═══ MATERIALS PROVIDED

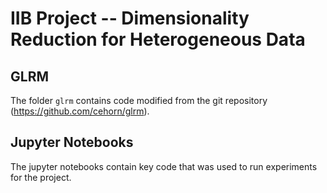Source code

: # IIB Project -- Dimensionality Reduction for Heterogeneous Data

## GLRM
The folder `glrm` contains code modified from the git repository (https://github.com/cehorn/glrm).

## Jupyter Notebooks
The jupyter notebooks contain key code that was used to run experiments for the project.

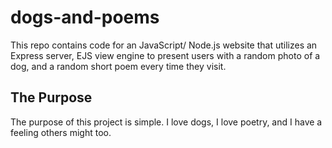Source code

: # dogs-and-poems

This repo contains code for an JavaScript/ Node.js website that utilizes an Express server, EJS view engine to present users with a random photo of a dog, and a random short poem every time they visit.

## The Purpose

The purpose of this project is simple. I love dogs, I love poetry, and I have a feeling others might too.
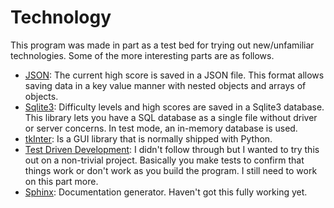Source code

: Technology
==========

This program was made in part as a test bed for trying out new/unfamiliar technologies. Some of the more interesting parts are as follows.


* [JSON](https://www.json.org/json-en.html): The current high score is saved in a JSON file. This format allows saving data in a key value manner with nested objects and arrays of objects.
* [Sqlite3](https://sqlite.org/index.html): Difficulty levels and high scores are saved in a Sqlite3 database. This library lets you have a SQL database as a single file without driver or server concerns. In test mode, an in-memory database is used.
* [tkInter](https://docs.python.org/3/library/tkinter.html): Is a GUI library that is normally shipped with Python.
* [Test Driven Development](https://en.wikipedia.org/wiki/Test-driven_development): I didn't follow through but I wanted to try this out on a non-trivial project. Basically you make tests to confirm that things work or don't work as you build the program. I still need to work on this part more.
* [Sphinx](https://www.sphinx-doc.org/en/master/): Documentation generator. Haven't got this fully working yet.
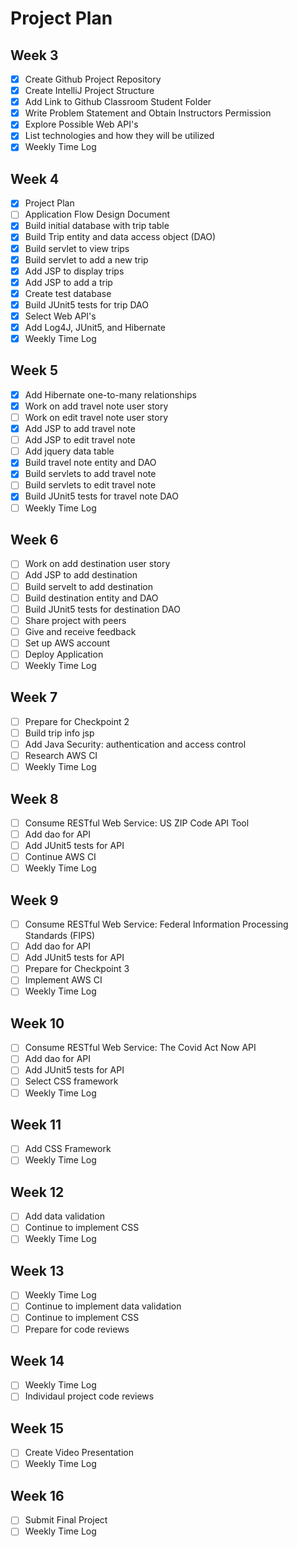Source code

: # Project Plan

##  Week 3
- [x] Create Github Project Repository
- [x] Create IntelliJ Project Structure
- [x] Add Link to Github Classroom Student Folder
- [x] Write Problem Statement and Obtain Instructors Permission
- [x] Explore Possible Web API's
- [X] List technologies and how they will be utilized
- [x] Weekly Time Log

##  Week 4
- [X] Project Plan
- [ ] Application Flow Design Document
- [x] Build initial database with trip table 
- [x] Build Trip entity and data access object (DAO)
- [x] Build servlet to view trips
- [x] Build servlet to add a new trip
- [x] Add JSP to display trips
- [x] Add JSP to add a trip
- [x] Create test database
- [x] Build JUnit5 tests for trip DAO
- [x] Select Web API's
- [x] Add Log4J, JUnit5, and Hibernate
- [x] Weekly Time Log

##  Week 5
- [x] Add Hibernate one-to-many relationships
- [x] Work on add travel note user story
- [ ] Work on edit travel note user story
- [x] Add JSP to add travel note
- [ ] Add JSP to edit travel note
- [ ] Add jquery data table
- [x] Build travel note entity and DAO
- [x] Build servlets to add travel note
- [ ] Build servlets to edit travel note
- [x] Build JUnit5 tests for travel note DAO
- [ ] Weekly Time Log

##  Week 6
- [ ] Work on add destination user story
- [ ] Add JSP to add destination
- [ ] Build servelt to add destination
- [ ] Build destination entity and DAO
- [ ] Build JUnit5 tests for destination DAO
- [ ] Share project with peers
- [ ] Give and receive feedback
- [ ] Set up AWS account  
- [ ] Deploy Application
- [ ] Weekly Time Log

##  Week 7
- [ ] Prepare for Checkpoint 2
- [ ] Build trip info jsp
- [ ] Add Java Security: authentication and access control
- [ ] Research AWS CI
- [ ] Weekly Time Log

##  Week 8
- [ ] Consume RESTful Web Service: US ZIP Code API Tool
- [ ] Add dao for API
- [ ] Add JUnit5 tests for API
- [ ] Continue AWS CI
- [ ] Weekly Time Log

##  Week 9
- [ ] Consume RESTful Web Service: Federal Information Processing Standards (FIPS)
- [ ] Add dao for API
- [ ] Add JUnit5 tests for API
- [ ] Prepare for Checkpoint 3
- [ ] Implement AWS CI
- [ ] Weekly Time Log

##  Week 10
- [ ] Consume RESTful Web Service: The Covid Act Now API
- [ ] Add dao for API
- [ ] Add JUnit5 tests for API
- [ ] Select CSS framework
- [ ] Weekly Time Log

##  Week 11
- [ ] Add CSS Framework
- [ ] Weekly Time Log

##  Week 12
- [ ] Add data validation
- [ ] Continue to implement CSS
- [ ] Weekly Time Log

##  Week 13
- [ ] Weekly Time Log
- [ ] Continue to implement data validation
- [ ] Continue to implement CSS
- [ ] Prepare for code reviews

##  Week 14
- [ ] Weekly Time Log
- [ ] Individaul project code reviews

##  Week 15
- [ ] Create Video Presentation
- [ ] Weekly Time Log

##  Week 16
- [ ] Submit Final Project
- [ ] Weekly Time Log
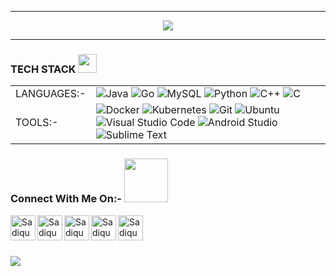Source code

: <hr>
<p align="center">
  <img src="https://readme-typing-svg.herokuapp.com?color=0d8eceF&size=30&center=true&vCenter=true&width=550&height=70&lines=Hey+There+👋,+I'm+Sadique+Rahim;+An+Open+Source+Contributor+☀️">
</p>
<hr> 

### TECH STACK  <img src = "https://media2.giphy.com/media/QssGEmpkyEOhBCb7e1/giphy.gif?cid=ecf05e47a0n3gi1bfqntqmob8g9aid1oyj2wr3ds3mg700bl&rid=giphy.gif" width = 30px>

|               |           |
|       ---     |    ---    |
| LANGUAGES:-   | ![Java](https://img.shields.io/badge/java-%23ED8B00.svg?style=for-the-badge&logo=java&logoColor=white) ![Go](https://img.shields.io/badge/go-%2300ADD8.svg?style=for-the-badge&logo=go&logoColor=white) ![MySQL](https://img.shields.io/badge/mysql-%2300f.svg?style=for-the-badge&logo=mysql&logoColor=white) ![Python](https://img.shields.io/badge/-Python-1F65AC?style=for-the-badge&logo=Python&logoColor=white) ![C++](https://img.shields.io/badge/-C++-034D9A?style=for-the-badge&logo=c%2B%2B) ![C](https://img.shields.io/badge/C-CC342D?style=for-the-badge&logo=C&logoColor=white) 
| TOOLS:-       | ![Docker](https://img.shields.io/badge/docker-%230db7ed.svg?style=for-the-badge&logo=docker&logoColor=white) ![Kubernetes](https://img.shields.io/badge/kubernetes-%23326ce5.svg?style=for-the-badge&logo=kubernetes&logoColor=white) ![Git](https://img.shields.io/badge/git-%23F05033.svg?style=for-the-badge&logo=git&logoColor=white) ![Ubuntu](https://img.shields.io/badge/Ubuntu-E95420?style=for-the-badge&logo=ubuntu&logoColor=white) ![Visual Studio Code](https://img.shields.io/badge/Visual%20Studio%20Code-0078d7.svg?style=for-the-badge&logo=visual-studio-code&logoColor=white) ![Android Studio](https://img.shields.io/badge/Android%20Studio-3DDC84.svg?style=for-the-badge&logo=android-studio&logoColor=white) ![Sublime Text](https://img.shields.io/badge/sublime_text-%23575757.svg?&style=for-the-badge&logo=sublime-text&logoColor=important) 

### Connect With Me On:- <img src='https://raw.githubusercontent.com/ShahriarShafin/ShahriarShafin/main/Assets/handshake.gif' width="70px">
<!--<img src = "https://img.icons8.com/h.png">-->
<a href="https://twitter.com/rahim_sadique">
  <img align="left" alt="Sadique Rahim | Twitter" width = "40px" src="https://img.icons8.com/color/50/000000/twitter.png" />
</a>
<a href="https://www.linkedin.com/in/sadique-rahim-04b083172/">
  <img align="left" alt="Sadique Rahim LinkedIN" width = "40px" src="https://img.icons8.com/color/50/000000/linkedin.png" />
</a>
<a href="mailto:sadiquerahim45@gmail.com">
  <img align="left" alt="Sadique's GmailId" width = "40px" src="https://img.icons8.com/color/50/000000/gmail.png" />
</a>
<a href="https://join.skype.com/invite/pajX7arbcwbx">
  <img align="left" alt="Sadique's Skype" width = "40px" src="https://img.icons8.com/color/50/000000/skype.png" />
</a>
</a>
<a href="https://discordapp.com/users/Sadiquerahim#9232/">
  <img align="left" alt="Sadique's Discord" width = "40px" src="https://img.icons8.com/color/50/000000/discord.png" />
</a>
<br><br><br>

![](https://komarev.com/ghpvc/?username=Sadiquedeveloper&label=PROFILE+VIEWS)

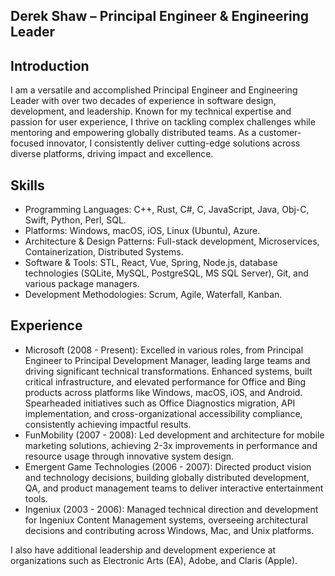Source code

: ## Derek Shaw – Principal Engineer & Engineering Leader

## Introduction
I am a versatile and accomplished Principal Engineer and Engineering Leader with over two decades of experience in software design, development, and leadership. Known for my technical expertise and passion for user experience, I thrive on tackling complex challenges while mentoring and empowering globally distributed teams. As a customer-focused innovator, I consistently deliver cutting-edge solutions across diverse platforms, driving impact and excellence.

## Skills
- Programming Languages: C++, Rust, C#, C, JavaScript, Java, Obj-C, Swift, Python, Perl, SQL.
- Platforms: Windows, macOS, iOS, Linux (Ubuntu), Azure.
- Architecture & Design Patterns: Full-stack development, Microservices, Containerization, Distributed Systems.
- Software & Tools: STL, React, Vue, Spring, Node.js, database technologies (SQLite, MySQL, PostgreSQL, MS SQL Server), Git, and various package managers.
- Development Methodologies: Scrum, Agile, Waterfall, Kanban.

## Experience
- Microsoft (2008 - Present): Excelled in various roles, from Principal Engineer to Principal Development Manager, leading large teams and driving significant technical transformations. Enhanced systems, built critical infrastructure, and elevated performance for Office and Bing products across platforms like Windows, macOS, iOS, and Android. Spearheaded initiatives such as Office Diagnostics migration, API implementation, and cross-organizational accessibility compliance, consistently achieving impactful results.
- FunMobility (2007 - 2008): Led development and architecture for mobile marketing solutions, achieving 2-3x improvements in performance and resource usage through innovative system design.
- Emergent Game Technologies (2006 - 2007): Directed product vision and technology decisions, building globally distributed development, QA, and product management teams to deliver interactive entertainment tools.
- Ingeniux (2003 - 2006): Managed technical direction and development for Ingeniux Content Management systems, overseeing architectural decisions and contributing across Windows, Mac, and Unix platforms.

I also have additional leadership and development experience at organizations such as Electronic Arts (EA), Adobe, and Claris (Apple).

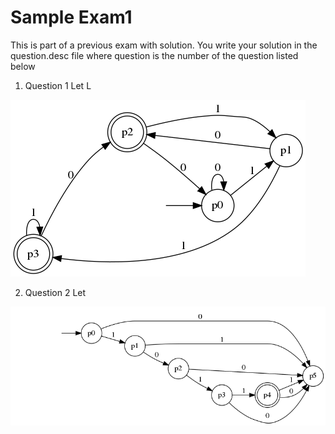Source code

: # Sample Exam1

This is part of a previous exam with solution. You write your solution in the
question.desc file where question is the number of the question listed below

1. Question 1
   Let L

![question1](1a.png)


2. Question 2
   Let

![question2](1b.png)

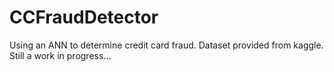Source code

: # CCFraudDetector
Using an ANN to determine credit card fraud. Dataset provided from kaggle. Still  a work in progress...
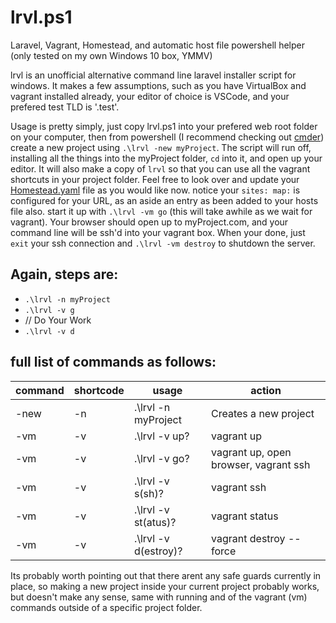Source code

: # lrvl.ps1
Laravel, Vagrant, Homestead, and automatic host file powershell helper (only tested on my own Windows 10 box, YMMV)


lrvl is an unofficial alternative command line laravel installer script for windows. It makes a few assumptions, such as you have VirtualBox and vagrant installed already, your editor of choice is VSCode, and your prefered test TLD is '.test'.

Usage is pretty simply, just copy lrvl.ps1 into your prefered web root folder on your computer, then from powershell (I recommend checking out [cmder](http://cmder.net/)) create a new project using `.\lrvl -new myProject`. The script will run off, installing all the things into the myProject folder, `cd` into it, and open up your editor. It will also make a copy of `lrvl` so that you can use all the vagrant shortcuts in your project folder. Feel free to look over and update your [Homestead.yaml](https://laravel.com/docs/5.5/homestead) file as you would like now. notice your ` sites: map: ` is configured for your URL, as an aside an entry as been added to your hosts file also. start it up with `.\lrvl -vm go` (this will take awhile as we wait for vagrant). Your browser should open up to myProject.com, and your command line will be ssh'd into your vagrant box. When your done, just `exit` your ssh connection and `.\lrvl -vm destroy` to shutdown the server.

## Again, steps are:
- `.\lrvl -n myProject`
- `.\lrvl -v g`
- // Do Your Work
- `.\lrvl -v d`

## full list of commands as follows:

| command | shortcode | usage                | action                                |
| ------- | --------- | -------------------- | ------------------------------------- |
| -new    | -n        | .\lrvl -n myProject  | Creates a new project                 |
| -vm     | -v        | .\lrvl -v up?        | vagrant up                            |
| -vm     | -v        | .\lrvl -v go?        | vagrant up, open browser, vagrant ssh |
| -vm     | -v        | .\lrvl -v s(sh)?     | vagrant ssh                           |
| -vm     | -v        | .\lrvl -v st(atus)?  | vagrant status                        |
| -vm     | -v        | .\lrvl -v d(estroy)? | vagrant destroy --force               |

Its probably worth pointing out that there arent any safe guards currently in place, so making a new project inside your current project probably works, but doesn't make any sense, same with running and of the vagrant (vm) commands outside of a specific project folder.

══════

What should be set down is every line from the opening of the records through the line that contains "- [X] Project Plan", exactly, with pictures left out.

Source code

: # IIB Project -- Dimensionality Reduction for Heterogeneous Data

## GLRM
The folder `glrm` contains code modified from the git repository (https://github.com/cehorn/glrm).

## Jupyter Notebooks
The jupyter notebooks contain key code that was used to run experiments for the project.

Source code

: # dogs-and-poems

This repo contains code for an JavaScript/ Node.js website that utilizes an Express server, EJS view engine to present users with a random photo of a dog, and a random short poem every time they visit.

## The Purpose

The purpose of this project is simple. I love dogs, I love poetry, and I have a feeling others might too.
Source code

: Technology
==========

This program was made in part as a test bed for trying out new/unfamiliar technologies. Some of the more interesting parts are as follows.


* [JSON](https://www.json.org/json-en.html): The current high score is saved in a JSON file. This format allows saving data in a key value manner with nested objects and arrays of objects.
* [Sqlite3](https://sqlite.org/index.html): Difficulty levels and high scores are saved in a Sqlite3 database. This library lets you have a SQL database as a single file without driver or server concerns. In test mode, an in-memory database is used.
* [tkInter](https://docs.python.org/3/library/tkinter.html): Is a GUI library that is normally shipped with Python.
* [Test Driven Development](https://en.wikipedia.org/wiki/Test-driven_development): I didn't follow through but I wanted to try this out on a non-trivial project. Basically you make tests to confirm that things work or don't work as you build the program. I still need to work on this part more.
* [Sphinx](https://www.sphinx-doc.org/en/master/): Documentation generator. Haven't got this fully working yet.
Source code

: # Project Plan

##  Week 3
- [x] Create Github Project Repository
- [x] Create IntelliJ Project Structure
- [x] Add Link to Github Classroom Student Folder
- [x] Write Problem Statement and Obtain Instructors Permission
- [x] Explore Possible Web API's
- [X] List technologies and how they will be utilized
- [x] Weekly Time Log

##  Week 4
- [X] Project Plan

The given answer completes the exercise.